If such an event were to occur, it would mean that Rosneft would take control of a substantial part of PDVSA. But what is more troubling to the U.S. than Russia’s potential control over the world’s largest oil reserves is the fact that one of Russia’s loans to Venezuela came with the condition that PDVSA offers Rosneft a 49.9-percent stake in Citgo as collateral.
As the text of S.1018 makes clear, Citgo – PDVSA’s U.S. subsidiary – “controls critical energy infrastructure in 19 states in the United States.” It seems doubtful that the U.S. establishment would sit back while Russia comes into possession of an ownership stake in one of its largest petroleum refiners.
In addition, Venezuela has underwritten many of its loans from China with an oil-for-credit framework, again meaning that a Venezuelan default would mean that significant amounts of Venezuelan oil could also pass into Chinese hands. It seems unlikely that the U.S. would let its two greatest rivals to global hegemony claim the world’s largest oil reserves.
The U.S. is eager to avoid playing a direct role in preventing their worst-case scenario.
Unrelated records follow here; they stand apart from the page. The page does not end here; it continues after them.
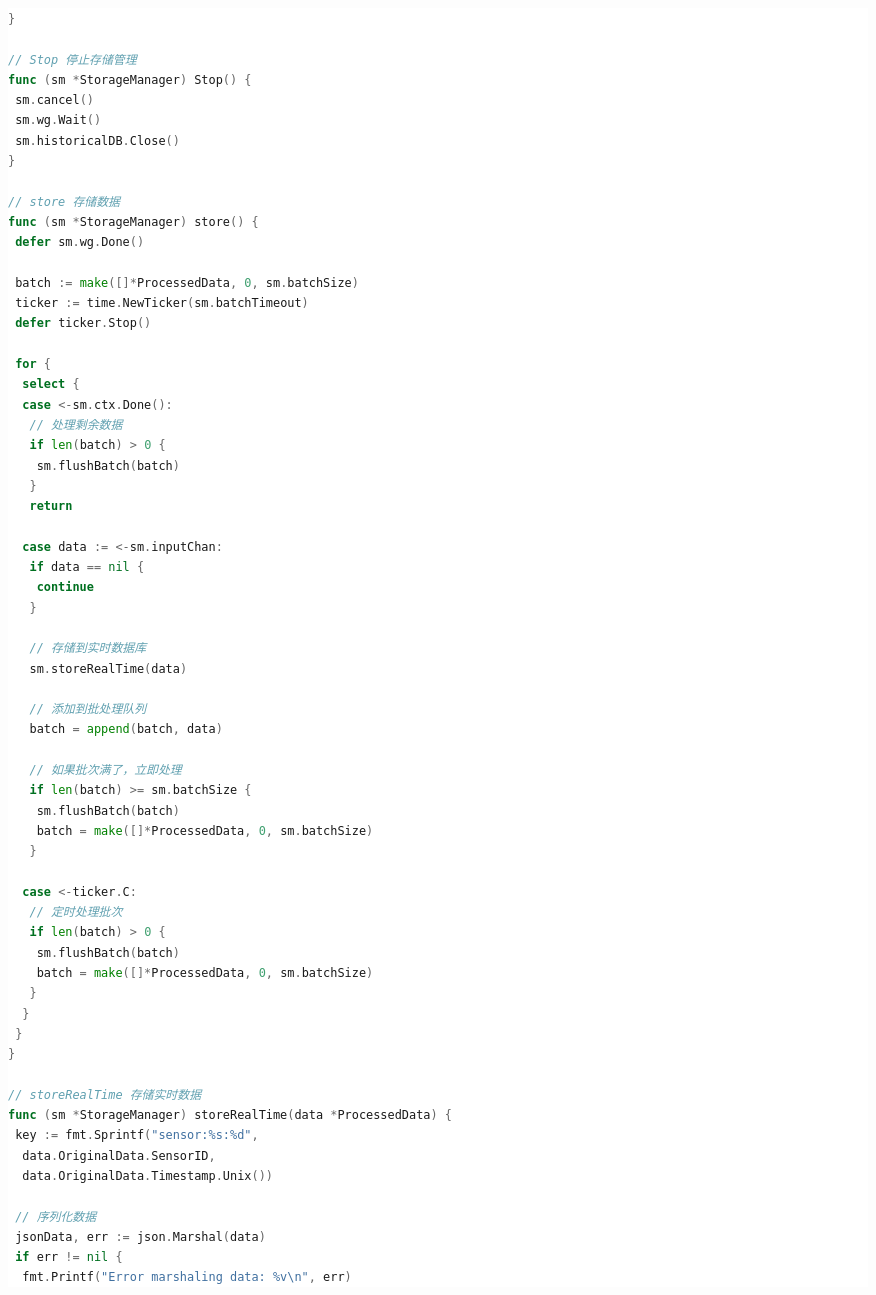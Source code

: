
 ```go
}

// Stop 停止存储管理
func (sm *StorageManager) Stop() {
 sm.cancel()
 sm.wg.Wait()
 sm.historicalDB.Close()
}

// store 存储数据
func (sm *StorageManager) store() {
 defer sm.wg.Done()
 
 batch := make([]*ProcessedData, 0, sm.batchSize)
 ticker := time.NewTicker(sm.batchTimeout)
 defer ticker.Stop()
 
 for {
  select {
  case <-sm.ctx.Done():
   // 处理剩余数据
   if len(batch) > 0 {
    sm.flushBatch(batch)
   }
   return
   
  case data := <-sm.inputChan:
   if data == nil {
    continue
   }
   
   // 存储到实时数据库
   sm.storeRealTime(data)
   
   // 添加到批处理队列
   batch = append(batch, data)
   
   // 如果批次满了，立即处理
   if len(batch) >= sm.batchSize {
    sm.flushBatch(batch)
    batch = make([]*ProcessedData, 0, sm.batchSize)
   }
   
  case <-ticker.C:
   // 定时处理批次
   if len(batch) > 0 {
    sm.flushBatch(batch)
    batch = make([]*ProcessedData, 0, sm.batchSize)
   }
  }
 }
}

// storeRealTime 存储实时数据
func (sm *StorageManager) storeRealTime(data *ProcessedData) {
 key := fmt.Sprintf("sensor:%s:%d", 
  data.OriginalData.SensorID, 
  data.OriginalData.Timestamp.Unix())
 
 // 序列化数据
 jsonData, err := json.Marshal(data)
 if err != nil {
  fmt.Printf("Error marshaling data: %v\n", err)
```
However, now that the stakes are higher, the U.S. has already begun setting the stage for a potential proxy war.
In addition to funding Maduro’s opposition, the U.S. is set to lead a multilateral military drill in South America that will involve the installation of a temporary military base on the triple border shared by the drill’s other participating nations: Peru, Brazil and Colombia. BBC Brasil reported that the drill will give the U.S. the “opportunity” to focus on Venezuela’s political situation. In addition, as Telesur reported, President Donald Trump has already met with the presidents of Peru and Colombia to discuss the U.S.’ interest in Venezuela.
With the U.S. funding the Venezuelan opposition and gearing up to lead a multi-nation military drill in close proximity to Venezuela, the foundation for yet another U.S.-Russia proxy war over fossil fuels is being laid. Worth mentioning here is the fact that Maduro’s government is armed largely by Moscow. Between 2005 and 2013, Venezuela was the largest purchaser of Russian weapons in Latin America and the estimated value of Russia-Venezuela arms deals clocks in around $12 billion.
Alternatively, were the U.S.-funded opposition in Venezuela to take control following a default by the current administration, they would likely deny Russia and China their promised collateral of Venezuelan oil at the behest of their long-time donors in Washington. It is highly unlikely that Russia and China would willingly surrender billions of dollars of oil and money to a U.S. puppet regime.
Either way, crisis-stricken Venezuela may soon find itself in an even more troubling conflict – a U.S.-Russia proxy war that could last for years and do even more damage to the already struggling country.
Will the U.S. willingly turn Venezuela into another Syria just to keep its oil out of Russian hands? The size and value of Venezuela’s massive oil reserves makes it seem likely.